Exercise aim:
Report how many lines of the listing contain the string "https", with no other words.

Segment Start: Supplied information

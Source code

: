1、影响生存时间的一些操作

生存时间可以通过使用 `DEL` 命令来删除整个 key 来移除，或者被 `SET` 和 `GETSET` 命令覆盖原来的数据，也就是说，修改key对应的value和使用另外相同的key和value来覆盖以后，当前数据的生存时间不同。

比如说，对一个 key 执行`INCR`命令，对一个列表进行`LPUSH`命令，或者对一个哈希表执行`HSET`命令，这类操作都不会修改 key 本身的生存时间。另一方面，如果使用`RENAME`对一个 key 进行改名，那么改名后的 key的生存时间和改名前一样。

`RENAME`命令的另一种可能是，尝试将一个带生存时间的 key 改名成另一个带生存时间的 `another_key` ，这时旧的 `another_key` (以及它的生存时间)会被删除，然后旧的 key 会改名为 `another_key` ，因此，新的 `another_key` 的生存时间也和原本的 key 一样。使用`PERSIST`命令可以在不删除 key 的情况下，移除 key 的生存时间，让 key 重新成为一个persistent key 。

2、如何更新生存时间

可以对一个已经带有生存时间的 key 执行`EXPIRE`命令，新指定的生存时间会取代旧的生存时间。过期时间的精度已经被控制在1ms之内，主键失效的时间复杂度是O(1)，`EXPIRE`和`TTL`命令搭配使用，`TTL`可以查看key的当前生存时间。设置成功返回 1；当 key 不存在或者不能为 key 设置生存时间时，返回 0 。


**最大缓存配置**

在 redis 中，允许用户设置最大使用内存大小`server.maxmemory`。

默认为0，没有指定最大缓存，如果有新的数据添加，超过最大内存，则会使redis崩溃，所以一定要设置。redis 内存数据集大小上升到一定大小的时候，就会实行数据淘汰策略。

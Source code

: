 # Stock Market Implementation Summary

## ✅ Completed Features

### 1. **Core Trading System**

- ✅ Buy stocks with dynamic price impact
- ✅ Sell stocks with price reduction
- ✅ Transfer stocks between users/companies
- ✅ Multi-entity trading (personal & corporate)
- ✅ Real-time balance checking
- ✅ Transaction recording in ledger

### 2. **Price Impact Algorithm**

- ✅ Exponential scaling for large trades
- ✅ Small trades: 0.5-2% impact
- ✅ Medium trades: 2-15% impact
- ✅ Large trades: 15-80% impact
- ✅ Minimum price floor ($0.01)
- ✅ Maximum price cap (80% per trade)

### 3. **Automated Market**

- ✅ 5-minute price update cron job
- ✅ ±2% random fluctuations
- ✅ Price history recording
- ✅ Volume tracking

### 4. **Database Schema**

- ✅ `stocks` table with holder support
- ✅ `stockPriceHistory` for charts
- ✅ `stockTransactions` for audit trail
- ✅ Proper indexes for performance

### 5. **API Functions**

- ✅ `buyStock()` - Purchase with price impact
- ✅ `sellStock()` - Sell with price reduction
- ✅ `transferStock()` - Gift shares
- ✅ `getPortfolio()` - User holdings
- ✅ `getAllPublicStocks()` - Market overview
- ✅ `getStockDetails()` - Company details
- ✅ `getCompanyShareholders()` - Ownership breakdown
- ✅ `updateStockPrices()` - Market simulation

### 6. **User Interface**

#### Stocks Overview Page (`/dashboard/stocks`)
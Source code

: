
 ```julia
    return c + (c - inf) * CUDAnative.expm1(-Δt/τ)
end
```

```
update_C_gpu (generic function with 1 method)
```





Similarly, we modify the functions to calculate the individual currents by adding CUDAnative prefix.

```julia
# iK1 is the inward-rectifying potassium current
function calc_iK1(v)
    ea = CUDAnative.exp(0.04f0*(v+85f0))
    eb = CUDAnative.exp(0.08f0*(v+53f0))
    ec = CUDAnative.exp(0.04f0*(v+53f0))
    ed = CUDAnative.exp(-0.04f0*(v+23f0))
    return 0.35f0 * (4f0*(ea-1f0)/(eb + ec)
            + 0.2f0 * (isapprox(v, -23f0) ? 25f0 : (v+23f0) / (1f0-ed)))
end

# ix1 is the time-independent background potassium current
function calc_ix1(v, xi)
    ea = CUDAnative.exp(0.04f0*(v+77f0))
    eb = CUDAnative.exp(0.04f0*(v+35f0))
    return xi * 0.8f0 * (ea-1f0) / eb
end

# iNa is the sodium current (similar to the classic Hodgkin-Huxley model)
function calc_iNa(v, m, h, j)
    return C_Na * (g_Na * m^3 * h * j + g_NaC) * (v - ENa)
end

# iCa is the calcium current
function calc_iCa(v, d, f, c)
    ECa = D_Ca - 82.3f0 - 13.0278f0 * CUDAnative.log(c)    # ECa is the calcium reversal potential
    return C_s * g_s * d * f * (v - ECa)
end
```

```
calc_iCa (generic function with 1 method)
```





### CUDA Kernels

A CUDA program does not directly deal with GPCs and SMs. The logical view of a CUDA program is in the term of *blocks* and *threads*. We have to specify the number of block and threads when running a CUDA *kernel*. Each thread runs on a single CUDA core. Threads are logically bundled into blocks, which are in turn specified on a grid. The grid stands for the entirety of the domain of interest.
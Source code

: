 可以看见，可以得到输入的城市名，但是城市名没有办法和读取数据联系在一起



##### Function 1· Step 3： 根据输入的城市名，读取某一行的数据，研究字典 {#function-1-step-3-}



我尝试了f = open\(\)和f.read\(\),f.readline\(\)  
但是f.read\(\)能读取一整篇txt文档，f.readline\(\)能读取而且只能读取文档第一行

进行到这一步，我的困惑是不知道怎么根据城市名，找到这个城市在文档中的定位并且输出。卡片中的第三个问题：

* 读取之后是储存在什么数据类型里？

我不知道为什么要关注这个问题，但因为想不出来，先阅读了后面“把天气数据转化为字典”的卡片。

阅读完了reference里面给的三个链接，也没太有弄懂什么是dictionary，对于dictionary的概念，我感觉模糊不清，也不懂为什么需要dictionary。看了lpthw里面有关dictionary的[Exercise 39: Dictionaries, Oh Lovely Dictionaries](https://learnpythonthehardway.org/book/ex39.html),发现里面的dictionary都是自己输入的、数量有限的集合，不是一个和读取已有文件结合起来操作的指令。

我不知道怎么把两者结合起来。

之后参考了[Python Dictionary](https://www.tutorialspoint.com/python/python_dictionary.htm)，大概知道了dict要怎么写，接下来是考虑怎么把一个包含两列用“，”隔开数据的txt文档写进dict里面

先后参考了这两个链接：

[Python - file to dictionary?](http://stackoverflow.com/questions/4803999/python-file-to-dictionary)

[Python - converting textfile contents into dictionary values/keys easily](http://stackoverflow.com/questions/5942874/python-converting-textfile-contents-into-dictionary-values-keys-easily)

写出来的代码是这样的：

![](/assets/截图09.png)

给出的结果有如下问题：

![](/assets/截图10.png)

Segment End: Supplied information

Answer below:
2